Collected data:
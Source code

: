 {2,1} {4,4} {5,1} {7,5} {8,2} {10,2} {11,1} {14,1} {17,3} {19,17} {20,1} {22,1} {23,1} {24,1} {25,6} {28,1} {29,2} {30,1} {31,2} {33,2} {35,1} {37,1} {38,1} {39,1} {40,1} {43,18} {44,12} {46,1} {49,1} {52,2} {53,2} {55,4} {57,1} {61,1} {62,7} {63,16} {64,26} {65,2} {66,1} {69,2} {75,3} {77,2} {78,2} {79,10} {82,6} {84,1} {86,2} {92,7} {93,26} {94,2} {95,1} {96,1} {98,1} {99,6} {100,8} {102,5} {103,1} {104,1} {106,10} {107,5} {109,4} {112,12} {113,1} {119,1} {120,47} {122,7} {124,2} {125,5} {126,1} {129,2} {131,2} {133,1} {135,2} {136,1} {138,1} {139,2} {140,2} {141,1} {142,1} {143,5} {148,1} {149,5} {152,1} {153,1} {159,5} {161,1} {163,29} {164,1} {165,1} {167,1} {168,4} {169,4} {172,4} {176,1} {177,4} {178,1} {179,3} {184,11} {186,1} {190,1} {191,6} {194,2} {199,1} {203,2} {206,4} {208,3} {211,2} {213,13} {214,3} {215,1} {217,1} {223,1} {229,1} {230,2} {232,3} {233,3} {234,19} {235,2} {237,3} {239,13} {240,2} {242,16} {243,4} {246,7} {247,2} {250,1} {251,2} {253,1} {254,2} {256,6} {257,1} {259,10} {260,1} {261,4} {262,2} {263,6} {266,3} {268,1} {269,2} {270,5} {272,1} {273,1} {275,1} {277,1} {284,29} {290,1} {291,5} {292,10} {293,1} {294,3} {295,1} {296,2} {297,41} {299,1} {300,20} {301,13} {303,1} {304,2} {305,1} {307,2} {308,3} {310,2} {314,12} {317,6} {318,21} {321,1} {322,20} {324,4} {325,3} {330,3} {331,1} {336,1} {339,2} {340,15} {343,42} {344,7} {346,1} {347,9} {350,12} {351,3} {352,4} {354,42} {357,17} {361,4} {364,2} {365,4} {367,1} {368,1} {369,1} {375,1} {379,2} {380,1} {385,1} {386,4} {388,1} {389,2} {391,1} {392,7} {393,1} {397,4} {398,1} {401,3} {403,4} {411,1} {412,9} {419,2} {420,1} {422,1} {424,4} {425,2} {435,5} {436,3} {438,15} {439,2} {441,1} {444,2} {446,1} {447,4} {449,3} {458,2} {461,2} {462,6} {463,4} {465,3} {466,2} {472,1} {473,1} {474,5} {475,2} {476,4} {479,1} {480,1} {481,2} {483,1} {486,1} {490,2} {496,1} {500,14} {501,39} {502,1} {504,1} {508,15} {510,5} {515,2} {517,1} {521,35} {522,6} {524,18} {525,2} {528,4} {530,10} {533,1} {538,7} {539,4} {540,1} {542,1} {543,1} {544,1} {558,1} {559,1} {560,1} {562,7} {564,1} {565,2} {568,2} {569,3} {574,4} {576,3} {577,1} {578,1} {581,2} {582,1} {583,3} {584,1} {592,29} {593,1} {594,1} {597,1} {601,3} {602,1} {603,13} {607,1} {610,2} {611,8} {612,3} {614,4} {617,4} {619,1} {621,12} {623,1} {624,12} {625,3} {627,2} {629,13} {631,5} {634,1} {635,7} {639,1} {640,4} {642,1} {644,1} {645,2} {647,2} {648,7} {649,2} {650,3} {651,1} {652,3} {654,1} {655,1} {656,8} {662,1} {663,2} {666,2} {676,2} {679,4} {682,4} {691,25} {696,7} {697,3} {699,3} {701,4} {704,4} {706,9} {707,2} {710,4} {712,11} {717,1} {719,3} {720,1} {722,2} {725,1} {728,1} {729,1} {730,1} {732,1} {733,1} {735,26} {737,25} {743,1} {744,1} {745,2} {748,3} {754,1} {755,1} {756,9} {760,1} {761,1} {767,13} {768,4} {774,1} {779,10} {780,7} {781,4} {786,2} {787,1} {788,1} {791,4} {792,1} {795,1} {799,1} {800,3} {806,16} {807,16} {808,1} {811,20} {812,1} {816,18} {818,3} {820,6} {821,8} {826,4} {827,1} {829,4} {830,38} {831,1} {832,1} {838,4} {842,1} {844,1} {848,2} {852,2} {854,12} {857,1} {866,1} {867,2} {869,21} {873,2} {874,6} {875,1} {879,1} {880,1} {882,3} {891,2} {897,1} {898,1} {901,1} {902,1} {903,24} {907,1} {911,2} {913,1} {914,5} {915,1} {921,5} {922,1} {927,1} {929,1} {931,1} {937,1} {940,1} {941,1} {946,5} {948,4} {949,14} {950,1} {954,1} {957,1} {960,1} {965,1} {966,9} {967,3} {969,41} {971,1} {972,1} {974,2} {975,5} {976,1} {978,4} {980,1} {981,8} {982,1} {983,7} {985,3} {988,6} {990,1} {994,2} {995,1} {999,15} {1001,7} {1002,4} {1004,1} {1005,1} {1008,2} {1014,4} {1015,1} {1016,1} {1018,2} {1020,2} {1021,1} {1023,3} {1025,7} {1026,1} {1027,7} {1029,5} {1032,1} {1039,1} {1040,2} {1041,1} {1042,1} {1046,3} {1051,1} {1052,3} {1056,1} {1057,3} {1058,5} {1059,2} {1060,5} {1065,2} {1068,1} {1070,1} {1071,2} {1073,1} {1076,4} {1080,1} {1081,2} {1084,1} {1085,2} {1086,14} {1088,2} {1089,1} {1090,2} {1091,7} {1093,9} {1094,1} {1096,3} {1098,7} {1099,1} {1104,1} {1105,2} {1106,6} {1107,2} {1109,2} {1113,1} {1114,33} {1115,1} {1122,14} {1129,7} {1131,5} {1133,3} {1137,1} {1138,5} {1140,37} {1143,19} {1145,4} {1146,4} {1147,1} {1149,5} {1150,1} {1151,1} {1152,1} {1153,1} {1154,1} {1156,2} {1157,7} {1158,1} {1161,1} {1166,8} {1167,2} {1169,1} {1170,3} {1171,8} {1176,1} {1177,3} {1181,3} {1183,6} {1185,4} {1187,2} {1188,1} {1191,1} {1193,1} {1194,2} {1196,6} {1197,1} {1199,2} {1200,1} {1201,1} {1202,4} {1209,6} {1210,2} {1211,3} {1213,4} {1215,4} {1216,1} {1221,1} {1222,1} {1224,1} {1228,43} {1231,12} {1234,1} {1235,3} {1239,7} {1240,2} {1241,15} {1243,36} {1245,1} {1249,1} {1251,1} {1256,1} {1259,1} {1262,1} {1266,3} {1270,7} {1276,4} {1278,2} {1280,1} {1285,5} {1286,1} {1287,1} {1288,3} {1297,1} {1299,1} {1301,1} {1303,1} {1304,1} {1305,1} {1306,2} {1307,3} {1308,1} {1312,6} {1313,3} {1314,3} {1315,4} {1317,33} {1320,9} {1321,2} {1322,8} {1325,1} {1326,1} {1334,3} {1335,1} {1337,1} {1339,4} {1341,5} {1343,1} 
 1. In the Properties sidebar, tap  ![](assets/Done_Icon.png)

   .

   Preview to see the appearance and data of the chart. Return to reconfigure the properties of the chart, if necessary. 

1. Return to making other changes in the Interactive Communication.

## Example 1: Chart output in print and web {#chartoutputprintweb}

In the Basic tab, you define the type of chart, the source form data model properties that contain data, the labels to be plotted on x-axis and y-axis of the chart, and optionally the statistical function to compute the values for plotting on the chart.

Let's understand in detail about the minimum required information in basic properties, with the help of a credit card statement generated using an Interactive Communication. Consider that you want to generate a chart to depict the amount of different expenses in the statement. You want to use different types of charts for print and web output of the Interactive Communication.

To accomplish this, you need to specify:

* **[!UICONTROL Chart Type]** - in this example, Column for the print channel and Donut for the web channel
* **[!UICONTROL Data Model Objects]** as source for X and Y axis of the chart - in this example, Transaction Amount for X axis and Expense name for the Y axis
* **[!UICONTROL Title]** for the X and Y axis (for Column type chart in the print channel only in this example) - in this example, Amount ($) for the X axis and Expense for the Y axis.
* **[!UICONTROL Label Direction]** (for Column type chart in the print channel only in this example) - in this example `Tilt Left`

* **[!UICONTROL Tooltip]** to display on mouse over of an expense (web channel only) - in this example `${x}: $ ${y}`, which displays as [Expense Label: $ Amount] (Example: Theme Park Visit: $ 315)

[Required work]:
Exactly the lines from the one containing "the Y axis." to the last line of the entries above must be duplicated, with both of those lines included and nothing more.

[Answer area]:
* **[!UICONTROL Title]** for the X and Y axis (for Column type chart in the print channel only in this example) - in this example, Amount ($) for the X axis and Expense for the Y axis.
* **[!UICONTROL Label Direction]** (for Column type chart in the print channel only in this example) - in this example `Tilt Left`

* **[!UICONTROL Tooltip]** to display on mouse over of an expense (web channel only) - in this example `${x}: $ ${y}`, which displays as [Expense Label: $ Amount] (Example: Theme Park Visit: $ 315)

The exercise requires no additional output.